Ma il mondo è ormai talmente globalizzato che, a volte, diventa persino difficile distinguere tra culture diverse. Ed è proprio qui, sul tema della contaminazione, che tutti gli esperti si trovano d’accordo. L’immigrazione e la mescolanza tra i vari popoli portano a cambiamenti sostanziali nel livello di QI.  Il professor Antonietti spiega infatti che questi scambi implicano anche incroci genetici e, che parte dell’intelligenza, anche se non tutta, è trasmessa geneticamente. “Inoltre – prosegue – altrettanto potenti sono gli incroci delle mentalità delle differenti culture, che combinano anche le diverse capacità”.

Il professore De Gennaro, citando gli Stati Uniti, spiega che “le valutazioni del QI negli USA mostrano con costanza che certi gruppi etnici abbiano mediamente livelli di intelligenza diversi. Al primo posto c’è sempre il gruppo di origine ebraica, che precede i bianchi, che a loro volta precedono gli ispanici e gli afroamericani. Gli studiosi sanno perfettamente che tutti i fenomeni migratori di qualsiasi tipo vanno a incidere sul QI. Di solito lo abbassano, perché molto spesso riguardano segmenti culturali ed economici di fascia non medio-alta, e quindi tendono ad arricchire la coda bassa della distribuzione dei punteggi”.

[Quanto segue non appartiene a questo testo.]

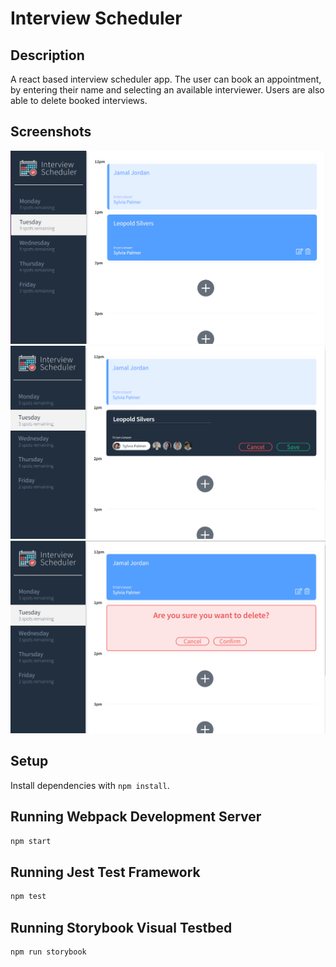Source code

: # Interview Scheduler

## Description

A react based interview scheduler app. The user can book an appointment, by entering their name and selecting an available interviewer. Users are also able to delete booked interviews.

## Screenshots

!["Screenshot of main page"](https://github.com/harisrizwan1/scheduler/blob/master/docs/main-screen.PNG?raw=true)
!["Screenshot of create/edit form"](https://github.com/harisrizwan1/scheduler/blob/master/docs/create-edit.PNG?raw=true)
!["Screenshot of confirmation"](https://github.com/harisrizwan1/scheduler/blob/master/docs/delete-confirmation.PNG?raw=true)

## Setup

Install dependencies with `npm install`.

## Running Webpack Development Server

```sh
npm start
```

## Running Jest Test Framework

```sh
npm test
```

## Running Storybook Visual Testbed

```sh
npm run storybook
```
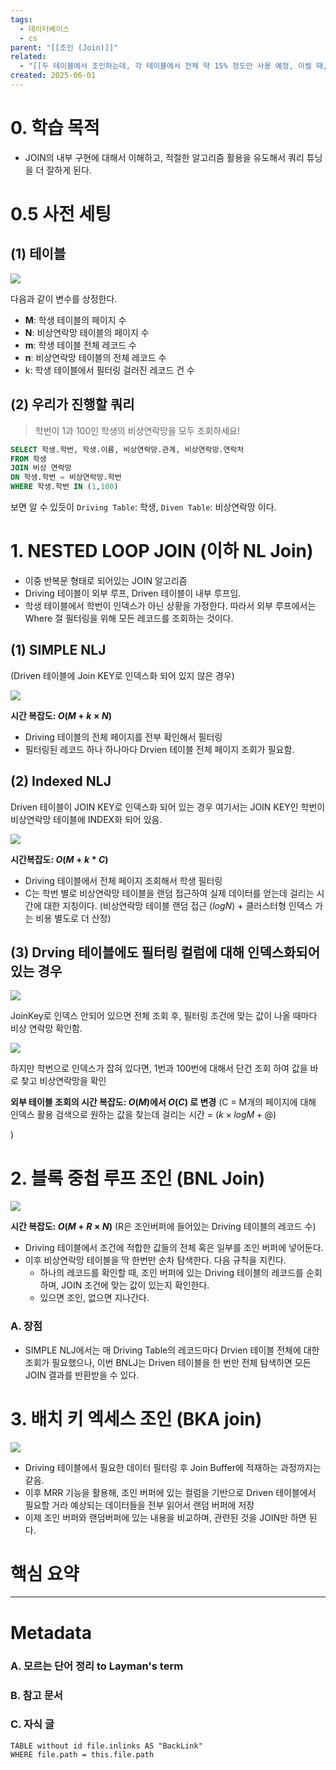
 ```yaml
---
tags:
  - 데이터베이스
  - cs
parent: "[[조인 (Join)]]"
related:
  - "[[두 테이블에서 조인하는데, 각 테이블에서 전체 약 15% 정도만 사용 예정, 이럴 때, 어떤 알고리즘을 선택하시겠습니까]]"
created: 2025-06-01
---
```


# 0. 학습 목적

- JOIN의 내부 구현에 대해서 이해하고, 적절한 알고리즘 활용을 유도해서 쿼리 튜닝을 더 잘하게 된다.

# 0.5 사전 세팅

## (1) 테이블

![](https://raw.githubusercontent.com/dalcheonroadhead/img-cloud/main/2025-05/20250601145924.png)

다음과 같이 변수를 상정한다.

- **M**: 학생 테이블의 페이지 수
- **N**: 비상연락망 테이블의 페이지 수
- **m**: 학생 테이블 전체 레코드 수
- **n**: 비상연락망 테이블의 전체 레코드 수
- k: 학생 테이블에서 필터링 걸러진 레코드 건 수

## (2) 우리가 진행할 쿼리

> 학번이 1과 100인 학생의 비상연락망을 모두 조회하세요!

```sql
SELECT 학생.학번, 학생.이름, 비상연락망.관계, 비상연락망.연락처
FROM 학생
JOIN 비상 연락망
ON 학생.학번 = 비상연락망.학번
WHERE 학생.학번 IN (1,100)

```

보면 알 수 있듯이 `Driving Table`: 학생, `Diven Table`: 비상연락망 이다.

# 1. NESTED LOOP JOIN (이하 NL Join)

- 이중 반복문 형태로 되어있는 JOIN 알고리즘
- Driving 테이블이 외부 루프, Driven 테이블이 내부 루프임.
- 학생 테이블에서 학번이 인덱스가 아닌 상황을 가정한다. 따라서 외부 루프에서는 Where 절 필터링을 위해 모든 레코드를 조회하는 것이다.

## (1) SIMPLE NLJ

(Driven 테이블에 Join KEY로 인덱스화 되어 있지 않은 경우)

![](https://raw.githubusercontent.com/dalcheonroadhead/img-cloud/main/2025-05/20250601162840.png)

**시간 복잡도: $O(M + k \times N)$**

- Driving 테이블의 전체 페이지를 전부 확인해서 필터링
- 필터링된 레코드 하나 하나마다 Drvien 테이블 전체 페이지 조회가 필요함.

## (2) Indexed NLJ

Driven 테이블이 JOIN KEY로 인덱스화 되어 있는 경우 여기서는 JOIN KEY인 학번이 비상연락망 테이블에 INDEX화 되어 있음.

![](https://raw.githubusercontent.com/dalcheonroadhead/img-cloud/main/2025-05/20250601163405.png)

**시간복잡도: $O(M + k * C)$**

- Driving 테이블에서 전체 페이지 조회해서 학생 필터링
- C는 학번 별로 비상연락망 테이블을 랜덤 접근하여 실제 데이터를 얻는데 걸리는 시간에 대한 지칭이다. (비상연락망 테이블 랜덤 접근 ($logN$) + 클러스터형 인덱스 가는 비용 별도로 더 산정)

## (3) Drving 테이블에도 필터링 컬럼에 대해 인덱스화되어 있는 경우

![](https://raw.githubusercontent.com/dalcheonroadhead/img-cloud/main/2025-05/20250601170314.png)

JoinKey로 인덱스 안되어 있으면 전체 조회 후, 필터링 조건에 맞는 값이 나올 때마다 비상 연락망 확인함.

![](https://raw.githubusercontent.com/dalcheonroadhead/img-cloud/main/2025-05/20250601170630.png)

하지만 학번으로 인덱스가 잡혀 있다면, 1번과 100번에 대해서 단건 조회 하여 값을 바로 찾고 비상연락망을 확인

**외부 테이블 조회의 시간 복잡도: $O(M)$에서 $O(C)$ 로 변경** (C = M개의 페이지에 대해 인덱스 활용 검색으로 원하는 값을 찾는데 걸리는 시간 = ($k \times logM + @$)

)

# 2. 블록 중첩 루프 조인 (BNL Join)

![](https://raw.githubusercontent.com/dalcheonroadhead/img-cloud/main/2025-05/20250601171541.png)

**시간 복잡도: $O(M + R \times N )$** (R은 조인버퍼에 들어있는 Driving 테이블의 레코드 수)

- Driving 테이블에서 조건에 적합한 값들의 전체 혹은 일부를 조인 버퍼에 넣어둔다.
- 이후 비상연락망 테이블을 딱 한번만 순차 탐색한다. 다음 규칙을 지킨다.
	- 하나의 레코드를 확인할 때, 조인 버퍼에 있는 Driving 테이블의 레코드를 순회하며, JOIN 조건에 맞는 값이 있는지 확인한다.
	- 있으면 조인, 없으면 지나간다.

### A. 장점

- SIMPLE NLJ에서는 매 Driving Table의 레코드마다 Drvien 테이블 전체에 대한 조회가 필요했으나, 이번 BNLJ는 Driven 테이블을 한 번만 전체 탐색하면 모든 JOIN 결과를 반환받을 수 있다.

# 3. 배치 키 엑세스 조인 (BKA join)

![](https://raw.githubusercontent.com/dalcheonroadhead/img-cloud/main/2025-05/20250601172908.png)

- Driving 테이블에서 필요한 데이터 필터링 후 Join Buffer에 적재하는 과정까지는 같음.
- 이후 MRR 기능을 활용해, 조인 버퍼에 있는 컬럼을 기반으로 Driven 테이블에서 필요할 거라 예상되는 데이터들을 전부 읽어서 랜덤 버퍼에 저장
- 이제 조인 버퍼와 랜덤버퍼에 있는 내용을 비교하며, 관련된 것을 JOIN만 하면 된다.

# 핵심 요약

---

# Metadata

### A. 모르는 단어 정리 to Layman's term

###  B. 참고 문서

### C. 자식 글

```dataview
TABLE without id file.inlinks AS "BackLink"
WHERE file.path = this.file.path
```
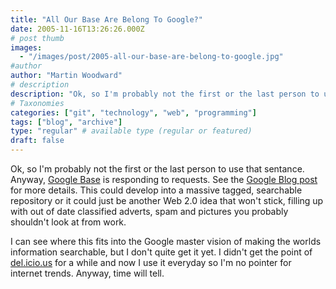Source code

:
 ```yaml
---
title: "All Our Base Are Belong To Google?"
date: 2005-11-16T13:26:26.000Z
# post thumb
images:
  - "/images/post/2005-all-our-base-are-belong-to-google.jpg"
#author
author: "Martin Woodward"
# description
description: "Ok, so I'm probably not the first or the last person to use that sentance."
# Taxonomies
categories: ["git", "technology", "web", "programming"]
tags: ["blog", "archive"]
type: "regular" # available type (regular or featured)
draft: false
---
```

Ok, so I'm probably not the first or the last person to use that sentance.  Anyway, [Google Base](http://base.google.com) is responding to requests.  See the [Google Blog post](http://googleblog.blogspot.com/2005/11/first-base.html) for more details.  This could develop into a massive tagged, searchable repository or it could just be another Web 2.0 idea that won't stick, filling up with out of date classified adverts, spam and pictures you probably shouldn't look at from work.  

I can see where this fits into the Google master vision of making the worlds information searchable, but I don't quite get it yet.  I didn't get the point of [del.icio.us](http://del.icio.us/martinwoodward) for a while and now I use it everyday so I'm no pointer for internet trends.  Anyway, time will tell.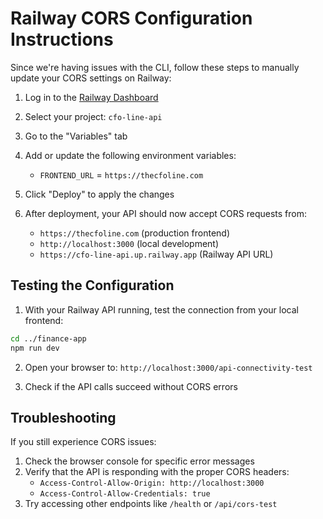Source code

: # Railway CORS Configuration Instructions

Since we're having issues with the CLI, follow these steps to manually update your CORS settings on Railway:

1. Log in to the [Railway Dashboard](https://railway.app/dashboard)

2. Select your project: `cfo-line-api`

3. Go to the "Variables" tab

4. Add or update the following environment variables:

   - `FRONTEND_URL` = `https://thecfoline.com`

5. Click "Deploy" to apply the changes

6. After deployment, your API should now accept CORS requests from:
   - `https://thecfoline.com` (production frontend)
   - `http://localhost:3000` (local development)
   - `https://cfo-line-api.up.railway.app` (Railway API URL)

## Testing the Configuration

1. With your Railway API running, test the connection from your local frontend:

```bash
cd ../finance-app
npm run dev
```

2. Open your browser to: `http://localhost:3000/api-connectivity-test`

3. Check if the API calls succeed without CORS errors

## Troubleshooting

If you still experience CORS issues:

1. Check the browser console for specific error messages
2. Verify that the API is responding with the proper CORS headers:
   - `Access-Control-Allow-Origin: http://localhost:3000`
   - `Access-Control-Allow-Credentials: true`
3. Try accessing other endpoints like `/health` or `/api/cors-test` 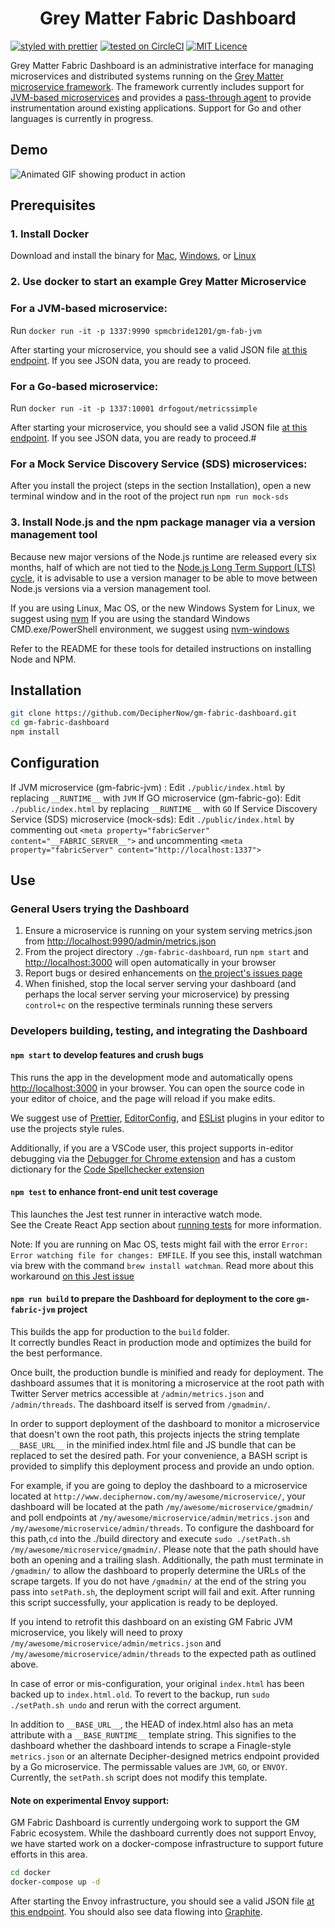 <div align="center">
  <h1>Grey Matter Fabric Dashboard</h1>
</div>

[![styled with prettier](https://img.shields.io/badge/styled_with-prettier-ff69b4.svg)](https://github.com/prettier/prettier)
[![tested on CircleCI](https://circleci.com/gh/DecipherNow/gm-fabric-dashboard/tree/master.svg?style=shield)](https://circleci.com/gh/DecipherNow/gm-fabric-dashboard/tree/master)
[![MIT Licence](https://badges.frapsoft.com/os/mit/mit.svg?v=103)](https://opensource.org/licenses/mit-license.php)

Grey Matter Fabric Dashboard is an administrative interface for managing microservices and distributed systems running on the [Grey Matter microservice framework](http://deciphernow.com/grey-matter#fabric). The framework currently includes support for [JVM-based microservices](https://github.com/DecipherNow/gm-fabric-jvm) and provides a [pass-through agent](https://github.com/DecipherNow/gm-fabric-jvmagent) to provide instrumentation around existing applications. Support for Go and other languages is currently in progress.

## Demo
![Animated GIF showing product in action](https://media.giphy.com/media/3o6fJ7w7GS3PyUKq2c/giphy.gif)

## Prerequisites

### 1. Install Docker

Download and install the binary for [Mac](https://store.docker.com/editions/community/docker-ce-desktop-mac), [Windows](https://store.docker.com/editions/community/docker-ce-desktop-windows), or [Linux](https://store.docker.com/search?architecture=amd64&offering=community&operating_system=linux&platform=server&q=&type=edition)

### 2. Use docker to start an example Grey Matter Microservice

### For a JVM-based microservice:

Run `docker run -it -p 1337:9990 spmcbride1201/gm-fab-jvm`

After starting your microservice, you should see a valid JSON file [at this endpoint](http://localhost:1337/admin/metrics.json). If you see JSON data, you are ready to proceed.

### For a Go-based microservice:

Run `docker run -it -p 1337:10001 drfogout/metricssimple`

After starting your microservice, you should see a valid JSON file [at this endpoint](http://localhost:1337/metrics). If you see JSON data, you are ready to proceed.#

### For a Mock Service Discovery Service (SDS) microservices:

After you install the project (steps in the section Installation), open a new terminal window and in the root of the project run `npm run mock-sds`

### 3. Install Node.js and the npm package manager via a version management tool

Because new major versions of the Node.js runtime are released every six months, half of which are not tied to the [Node.js Long Term Support (LTS) cycle](https://github.com/nodejs/LTS), it is advisable to use a version manager to be able to move between Node.js versions via a version management tool.

If you are using Linux, Mac OS, or the new Windows System for Linux, we suggest using [nvm](https://github.com/creationix/nvm)
If you are using the standard Windows CMD.exe/PowerShell environment, we suggest using [nvm-windows](https://github.com/coreybutler/nvm-windows)

Refer to the README for these tools for detailed instructions on installing Node and NPM.

## Installation

```sh
git clone https://github.com/DecipherNow/gm-fabric-dashboard.git
cd gm-fabric-dashboard
npm install
```

## Configuration

If JVM microservice (gm-fabric-jvm) :
  Edit `./public/index.html` by replacing `__RUNTIME__` with `JVM`
If GO microservice (gm-fabric-go):
  Edit `./public/index.html` by replacing `__RUNTIME__` with `GO`
If Service Discovery Service (SDS) microservice (mock-sds):
  Edit `./public/index.html` by commenting out `<meta property="fabricServer" content="__FABRIC_SERVER__">` and uncommenting `<meta property="fabricServer" content="http://localhost:1337">`

## Use

### General Users trying the Dashboard

1. Ensure a microservice is running on your system serving metrics.json from [http://localhost:9990/admin/metrics.json](http://localhost:9990/admin/metrics.json)
2. From the project directory `./gm-fabric-dashboard`, run `npm start` and [http://localhost:3000](http://localhost:3000) will open automatically in your browser
3. Report bugs or desired enhancements on [the project's issues page](https://github.com/DecipherNow/gm-fabric-dashboard/issues)
4. When finished, stop the local server serving your dashboard (and perhaps the local server serving your microservice) by pressing `control+c` on the respective terminals running these servers

### Developers building, testing, and integrating the Dashboard

#### `npm start` to develop features and crush bugs

This runs the app in the development mode and automatically opens [http://localhost:3000](http://localhost:3000) in your browser. You can open the source code in your editor of choice, and the page will reload if you make edits.

We suggest use of [Prettier](https://github.com/prettier/prettier#editor-integration), [EditorConfig](http://editorconfig.org/#download), and [ESList](http://eslint.org/docs/user-guide/integrations) plugins in your editor to use the projects style rules.

Additionally, if you are a VSCode user, this project supports in-editor debugging via the [Debugger for Chrome extension](https://marketplace.visualstudio.com/items?itemName=msjsdiag.debugger-for-chrome) and has a custom dictionary for the [Code Spellchecker extension](https://marketplace.visualstudio.com/items?itemName=streetsidesoftware.code-spell-checker)

#### `npm test` to enhance front-end unit test coverage

This launches the Jest test runner in interactive watch mode.<br>
See the Create React App section about [running tests](https://github.com/facebookincubator/create-react-app/blob/master/packages/react-scripts/template/README.md#running-tests) for more information.

Note: If you are running on Mac OS, tests might fail with the error `Error: Error watching file for changes: EMFILE`. If you see this, install watchman via brew with the command `brew install watchman`. Read more about this workaround [on this Jest issue](https://github.com/facebook/jest/issues/1767)

#### `npm run build` to prepare the Dashboard for deployment to the core `gm-fabric-jvm` project

This builds the app for production to the `build` folder.<br>
It correctly bundles React in production mode and optimizes the build for the best performance.

Once built, the production bundle is minified and ready for deployment. The dashboard assumes that it is monitoring a microservice at the root path with Twitter Server metrics accessible at `/admin/metrics.json` and `/admin/threads`. The dashboard itself is served from `/gmadmin/`.

In order to support deployment of the dashboard to monitor a microservice that doesn't own the root path, this projects injects the string template `__BASE_URL__` in the minified index.html file and JS bundle that can be replaced to set the desired path. For your convenience, a BASH script is provided to simplify this deployment process and provide an undo option.

For example, if you are going to deploy the dashboard to a microservice located  at `http://www.deciphernow.com/my/awesome/microservice/`, your dashboard will be located at the path `/my/awesome/microservice/gmadmin/` and poll endpoints at `/my/awesome/microservice/admin/metrics.json` and `/my/awesome/microservice/admin/threads`. To configure the dashboard for this path,`cd` into the ./build directory and execute `sudo ./setPath.sh /my/awesome/microservice/gmadmin/`. Please note that the path should have both an opening and a trailing slash. Additionally, the path must terminate in `/gmadmin/` to allow the dashboard to properly determine the URLs of the scrape targets. If you do not have `/gmadmin/` at the end of the string you pass into `setPath.sh`, the deployment script will fail and exit. After running this script successfully, your application is ready to be deployed.

If you intend to retrofit this dashboard on an existing GM Fabric JVM microservice, you likely will need to proxy `/my/awesome/microservice/admin/metrics.json` and `/my/awesome/microservice/admin/threads` to the expected path as outlined above.

In case of error or mis-configuration, your original `index.html` has been backed up to `index.html.old`. To revert to the backup, run `sudo ./setPath.sh undo` and rerun with the correct argument.

In addition to `__BASE_URL__`, the HEAD of index.html also has an meta attribute with a `__BASE_RUNTIME__` template string. This signifies to the dashboard whether the dashboard intends to scrape a Finagle-style `metrics.json` or an alternate Decipher-designed metrics endpoint provided by a Go microservice. The permissable values are `JVM`, `GO`, or `ENVOY`. Currently, the `setPath.sh` script does not modify this template.

#### Note on experimental Envoy support:

GM Fabric Dashboard is currently undergoing work to support the GM Fabric ecosystem. While the dashboard currently does not support Envoy, we have started work on a docker-compose infrastructure to support future efforts in this area.

```bash
cd docker
docker-compose up -d
```

After starting the Envoy infrastructure, you should see a valid JSON file [at this endpoint](http://localhost:8081/stats).
You should also see data flowing into [Graphite](http://localhost:9080/).
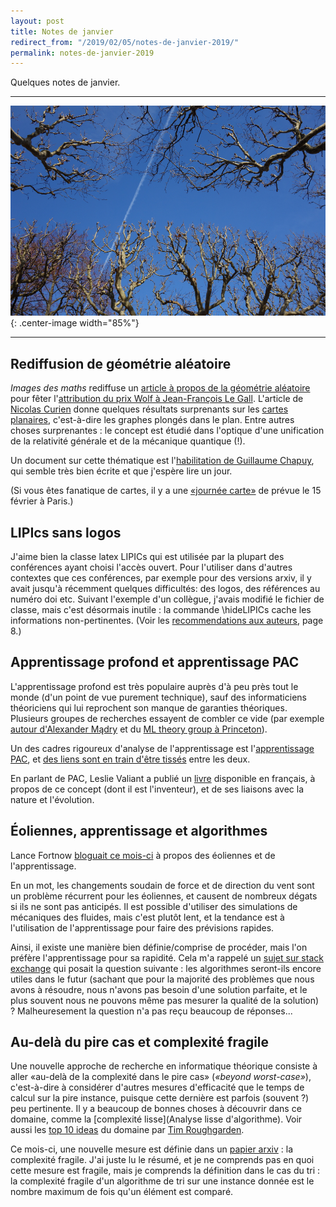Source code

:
 ```yaml
---
layout: post
title: Notes de janvier
redirect_from: "/2019/02/05/notes-de-janvier-2019/"
permalink: notes-de-janvier-2019
---
```


Quelques notes de janvier.

---

![](assets/ciel.png){: .center-image width="85%"}

---

## Rediffusion de géométrie aléatoire

*Images des maths* rediffuse un 
[article à propos de la géométrie aléatoire](http://images.math.cnrs.fr/A-quoi-ressemble-un-planisphere-vraiment-aleatoire.html)
pour fêter l'[attribution du prix Wolf à Jean-François Le Gall](http://www.actu.u-psud.fr/fr/recherche/actualites-2019/jean-francois-le-gall-laureat-du-prix-wolf-de-mathematiques.html). 
L'article de [Nicolas Curien](https://www.math.u-psud.fr/~curien/)
donne quelques résultats surprenants sur les [cartes planaires](https://fr.wikipedia.org/wiki/Carte_combinatoire),
c'est-à-dire les graphes plongés dans le plan. 
Entre autres choses surprenantes :
le concept est étudié dans l'optique d'une unification de la relativité générale 
et de la mécanique quantique (!). 

Un document sur cette thématique est 
l'[habilitation de Guillaume Chapuy](https://www.irif.fr/~chapuy/chapuyHabilitationWeb.pdf),
qui semble très bien écrite et que j'espère lire un jour.

(Si vous êtes fanatique de cartes, il y a une 
[«journée carte»](http://cartaplus.math.cnrs.fr/JourneesCartes/) 
de prévue le 15 février à Paris.)

## LIPIcs sans logos

J'aime bien la classe latex LIPICs qui est utilisée par la plupart des 
conférences ayant choisi l'accès ouvert. 
Pour l'utiliser dans d'autres contextes 
que ces conférences, par exemple pour des versions arxiv, il y avait jusqu'à 
récemment quelques difficultés: des logos, des références au numéro doi etc. 
Suivant l'exemple d'un collègue, j'avais modifié le fichier de classe, mais 
c'est désormais inutile : la commande \hideLIPICs cache les informations 
non-pertinentes. (Voir les
[recommendations aux auteurs](http://drops.dagstuhl.de/styles/lipics-v2019/lipics-v2019-authors/lipics-v2019-authors-guidelines.pdf), 
page 8.)

## Apprentissage profond et apprentissage PAC

L'apprentissage profond est très populaire auprès d'à peu près tout le monde 
(d'un point de vue purement technique), sauf des informaticiens théoriciens qui 
lui reprochent son manque de garanties théoriques. 
Plusieurs groupes de recherches essayent de combler ce vide (par exemple 
[autour d'Alexander Mądry](http://people.csail.mit.edu/madry/lab/)
et du [ML theory group à Princeton](http://mltheory.cs.princeton.edu/)). 

Un des cadres rigoureux d'analyse de l'apprentissage est 
l'[apprentissage PAC](https://fr.wikipedia.org/wiki/Apprentissage_PAC), et 
[des liens sont en train d'être tissés](https://theorydish.blog/2019/01/04/on-pac-analysis-and-deep-neural-networks/) 
entre les deux.

En parlant de PAC, Leslie Valiant a publié un [livre](http://www.probablyapproximatelycorrect.com/)
disponible en français, à propos de ce concept (dont il est l'inventeur), et de 
ses liaisons avec la nature et l'évolution.

## Éoliennes, apprentissage et algorithmes

Lance Fortnow [bloguait ce mois-ci](https://blog.computationalcomplexity.org/2019/01/machine-learning-and-wind-turbines.html)
à propos des éoliennes et de l'apprentissage. 

En un mot, les changements soudain de force et de direction du vent sont un 
problème récurrent pour les éoliennes, et causent de nombreux dégats si ils ne 
sont pas anticipés. Il est possible d'utiliser des simulations de mécaniques des 
fluides, mais c'est plutôt lent, et la tendance est à l'utilisation de 
l'apprentissage pour faire des prévisions rapides. 

Ainsi, il existe une manière bien définie/comprise de procéder, mais l'on 
préfère l'apprentissage pour sa rapidité. Cela m'a rappelé un 
[sujet sur stack exchange](https://cstheory.stackexchange.com/questions/38095/if-machine-learning-techniques-keep-improving-whats-the-role-of-algorithmics-i)
qui posait la question suivante : les algorithmes seront-ils encore utiles dans 
le futur (sachant que pour la majorité des problèmes que nous avons à résoudre, 
nous n'avons pas besoin d'une solution parfaite, et le plus souvent nous ne 
pouvons même pas mesurer la qualité de la solution) ? 
Malheuresement la question n'a pas reçu beaucoup de réponses... 

## Au-delà du pire cas et complexité fragile

Une nouvelle approche de recherche en informatique théorique consiste à aller 
«au-delà de la complexité dans le pire cas» (*«beyond worst-case»*), 
c'est-à-dire à considérer d'autres mesures d'efficacité que le temps de calcul 
sur la pire instance, puisque cette dernière est parfois (souvent ?) peu 
pertinente. Il y a beaucoup de bonnes choses à découvrir dans ce domaine, comme 
la [complexité lisse](Analyse lisse d'algorithme). Voir aussi les
[top 10 ideas](http://timroughgarden.org/f14/l/top10.pdf) du domaine par 
[Tim Roughgarden](http://timroughgarden.org/).

Ce mois-ci, une nouvelle mesure est définie dans un 
[papier arxiv](https://export.arxiv.org/abs/1901.02857) : la
 complexité fragile. J'ai juste lu le résumé, et je ne comprends pas en quoi 
cette mesure est fragile, mais je comprends la définition dans le cas du tri : 
la complexité fragile d'un algorithme de tri sur une instance donnée est le 
nombre maximum de fois qu'un élément est comparé.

È chiaro, molto dipende dal contesto sociale nel quale le etnie si trovano a vivere. Mediamente, gli ebrei nascono e crescono in contesti privilegiati rispetto, ad esempio, alla popolazione afroamericana e questo fa sì che un più facile accesso all’istruzione o ad ambienti culturalmente floridi contribuisca alla crescita del loro QI.

L’immigrazione comporta cambiamenti nel livello medio del QI

Per concludere, il dato di fatto è che il trend dell’intelligenza sia influenzato da diversi fattori. I momenti di crisi, ad esempio, potrebbero spingere i giovani ad abbandonare gli studi per andare a lavorare, portando di conseguenza ad un progressivo abbassamento del QI. L’intelligenza, come sottolinea Antonetti, “è modificabile in tutte le fasce di età, anche se dall’infanzia all’adolescenza la plasticità è ovviamente maggiore“. Ci sono invece altre capacità, come la consapevolezza, che si acquisiscono con la maturità. In ogni caso, è importante allenarsi, perché l’intelligenza è come un muscolo, se non è sollecitata si atrofizza.

C’è dunque una regola fondamentale da seguire: frequentare sempre ambienti stimolanti. Solo così il QI può alzarsi. Non ci sono né scorciatoie, né tantomeno vie di fuga.